Palestinians and Israelis are fully engaged in their respective electoral processes. The COVID-19 crisis remains a persistent health threat that has triggered a massive economic fallout. Meanwhile unilateral steps on the ground are eroding the prospect of establishing a viable and contiguous Palestinian state, and are moving the parties further from constructive dialogue and compromise.
The United Nations is continuing its engagement to meet these challenges.
We are working actively with the parties, and with our partners in the international community, to address the pressing socio-economic needs of the Palestinian people, including in the context of the pandemic. We are also advancing the goal of ending the occupation and realizing a negotiated two-State solution based on UN resolutions, international law and prior agreements.
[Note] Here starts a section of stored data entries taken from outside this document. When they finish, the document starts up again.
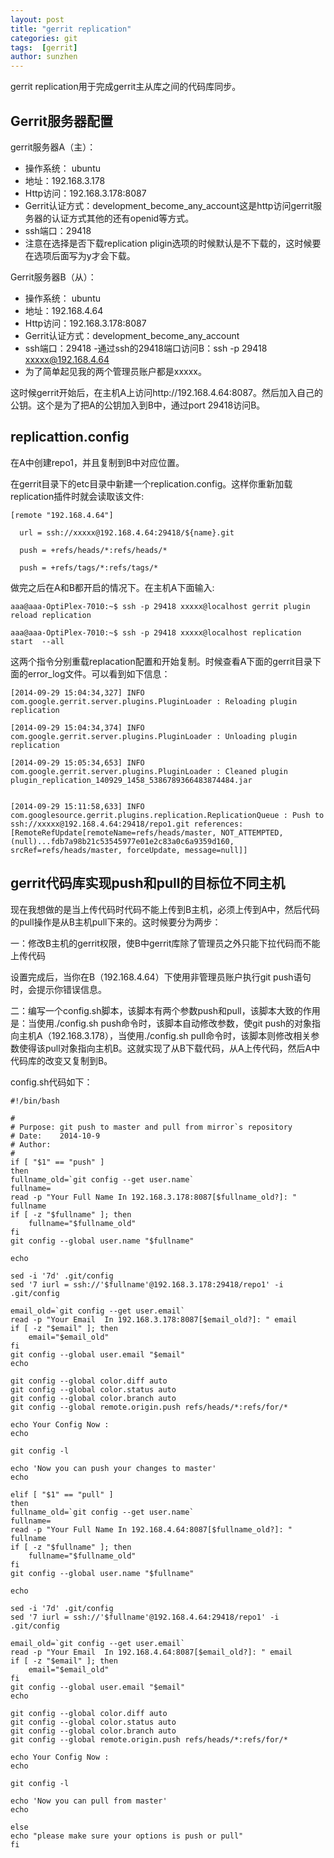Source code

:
 ```yaml
---
layout: post
title: "gerrit replication"
categories: git
tags:  [gerrit]  
author: sunzhen
---
```


gerrit replication用于完成gerrit主从库之间的代码库同步。

## Gerrit服务器配置

gerrit服务器A（主）：

- 操作系统： ubuntu
- 地址：192.168.3.178
- Http访问：192.168.3.178:8087
- Gerrit认证方式：development_become_any_account这是http访问gerrit服务器的认证方式其他的还有openid等方式。
- ssh端口：29418
- 注意在选择是否下载replication pligin选项的时候默认是不下载的，这时候要在选项后面写为y才会下载。

Gerrit服务器B（从）：

- 操作系统： ubuntu
- 地址：192.168.4.64
- Http访问：192.168.3.178:8087
- Gerrit认证方式：development_become_any_account
- ssh端口：29418
-通过ssh的29418端口访问B：ssh -p 29418 xxxxx@192.168.4.64
- 为了简单起见我的两个管理员账户都是xxxxx。

这时候gerrit开始后，在主机A上访问http://192.168.4.64:8087。然后加入自己的公钥。这个是为了把A的公钥加入到B中，通过port 29418访问B。

## replicattion.config

在A中创建repo1，并且复制到B中对应位置。

在gerrit目录下的etc目录中新建一个replication.config。这样你重新加载replication插件时就会读取该文件:

```shell
[remote "192.168.4.64"]  
  
  url = ssh://xxxxx@192.168.4.64:29418/${name}.git  
  
  push = +refs/heads/*:refs/heads/*  
  
  push = +refs/tags/*:refs/tags/*  
```
做完之后在A和B都开启的情况下。在主机A下面输入:

```shell
aaa@aaa-OptiPlex-7010:~$ ssh -p 29418 xxxxx@localhost gerrit plugin reload replication  
  
aaa@aaa-OptiPlex-7010:~$ ssh -p 29418 xxxxx@localhost replication start  --all  
```
这两个指令分别重载replacation配置和开始复制。时候查看A下面的gerrit目录下面的error_log文件。可以看到如下信息：

```shell
[2014-09-29 15:04:34,327] INFO  com.google.gerrit.server.plugins.PluginLoader : Reloading plugin replication

[2014-09-29 15:04:34,374] INFO  com.google.gerrit.server.plugins.PluginLoader : Unloading plugin replication

[2014-09-29 15:05:34,653] INFO  com.google.gerrit.server.plugins.PluginLoader : Cleaned plugin plugin_replication_140929_1458_5386789366483874484.jar


[2014-09-29 15:11:58,633] INFO  com.googlesource.gerrit.plugins.replication.ReplicationQueue : Push to ssh://xxxxx@192.168.4.64:29418/repo1.git references: [RemoteRefUpdate[remoteName=refs/heads/master, NOT_ATTEMPTED, (null)...fdb7a98b21c53545977e01e2c83a0c6a9359d160, srcRef=refs/heads/master, forceUpdate, message=null]]
```


## gerrit代码库实现push和pull的目标位不同主机

现在我想做的是当上传代码时代码不能上传到B主机，必须上传到A中，然后代码的pull操作是从B主机pull下来的。这时候要分为两步：

一：修改B主机的gerrit权限，使B中gerrit库除了管理员之外只能下拉代码而不能上传代码

设置完成后，当你在B（192.168.4.64）下使用非管理员账户执行git push语句时，会提示你错误信息。

二：编写一个config.sh脚本，该脚本有两个参数push和pull，该脚本大致的作用是：当使用./config.sh push命令时，该脚本自动修改参数，使git push的对象指向主机A（192.168.3.178），当使用./config.sh pull命令时，该脚本则修改相关参数使得该pull对象指向主机B。这就实现了从B下载代码，从A上传代码，然后A中代码库的改变又复制到B。

config.sh代码如下：
```shell
#!/bin/bash

#
# Purpose: git push to master and pull from mirror`s repository
# Date:    2014-10-9
# Author:  
#
if [ "$1" == "push" ]
then 
fullname_old=`git config --get user.name`
fullname=
read -p "Your Full Name In 192.168.3.178:8087[$fullname_old?]: " fullname
if [ -z "$fullname" ]; then
    fullname="$fullname_old"
fi
git config --global user.name "$fullname"

echo

sed -i '7d' .git/config
sed '7 iurl = ssh://'$fullname'@192.168.3.178:29418/repo1' -i .git/config

email_old=`git config --get user.email`
read -p "Your Email  In 192.168.3.178:8087[$email_old?]: " email
if [ -z "$email" ]; then
    email="$email_old"
fi
git config --global user.email "$email"
echo

git config --global color.diff auto
git config --global color.status auto
git config --global color.branch auto
git config --global remote.origin.push refs/heads/*:refs/for/*

echo Your Config Now :
echo 

git config -l

echo 'Now you can push your changes to master'
echo 

elif [ "$1" == "pull" ]
then 
fullname_old=`git config --get user.name`
fullname=
read -p "Your Full Name In 192.168.4.64:8087[$fullname_old?]: " fullname
if [ -z "$fullname" ]; then
    fullname="$fullname_old"
fi
git config --global user.name "$fullname"

echo

sed -i '7d' .git/config
sed '7 iurl = ssh://'$fullname'@192.168.4.64:29418/repo1' -i .git/config

email_old=`git config --get user.email`
read -p "Your Email  In 192.168.4.64:8087[$email_old?]: " email
if [ -z "$email" ]; then
    email="$email_old"
fi
git config --global user.email "$email"
echo

git config --global color.diff auto
git config --global color.status auto
git config --global color.branch auto
git config --global remote.origin.push refs/heads/*:refs/for/*

echo Your Config Now :
echo 

git config -l

echo 'Now you can pull from master'
echo 

else 
echo "please make sure your options is push or pull"
fi
```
Palestinian factions are making progress towards holding legislative, presidential and Palestinian National Council elections. Earlier this month they met in Cairo, reaching agreement on several outstanding issues and advancing the election process. The factions also emphasized that elections must be held throughout the occupied West Bank, including East Jerusalem, and the Gaza Strip, without exception. I welcome the positive steps to date and appreciate the leadership of Egypt in helping move this process forward.
Meanwhile, the Palestinian public is doing its part. On 17 February, the Central Elections Commission closed voter registration and announced 421,000 new registrants during the period, raising the total registered voters to over 2.6 million, 93 per cent of all eligible voters according to population estimates from the Palestinian Central Bureau of Statistics. An estimated 40 per cent of registered voters are under the age of 30 years old. It is encouraging to see such strong public participation in the democratic process.
The UN will continue to work collectively to support the Palestinian people, including through facilitating and supporting preparatory processes towards these important elections.
In a number of recent meetings, the international community has demonstrated that it is focused on helping the parties return to the path of negotiations and signaled its continued support to the Palestinian people and institutions, including in Covid-19 response.
On 8 February the League of Arab States issued a statement reiterating its support for the establishment of an independent and sovereign Palestinian State based on the 1967 lines, with East Jerusalem as its capital.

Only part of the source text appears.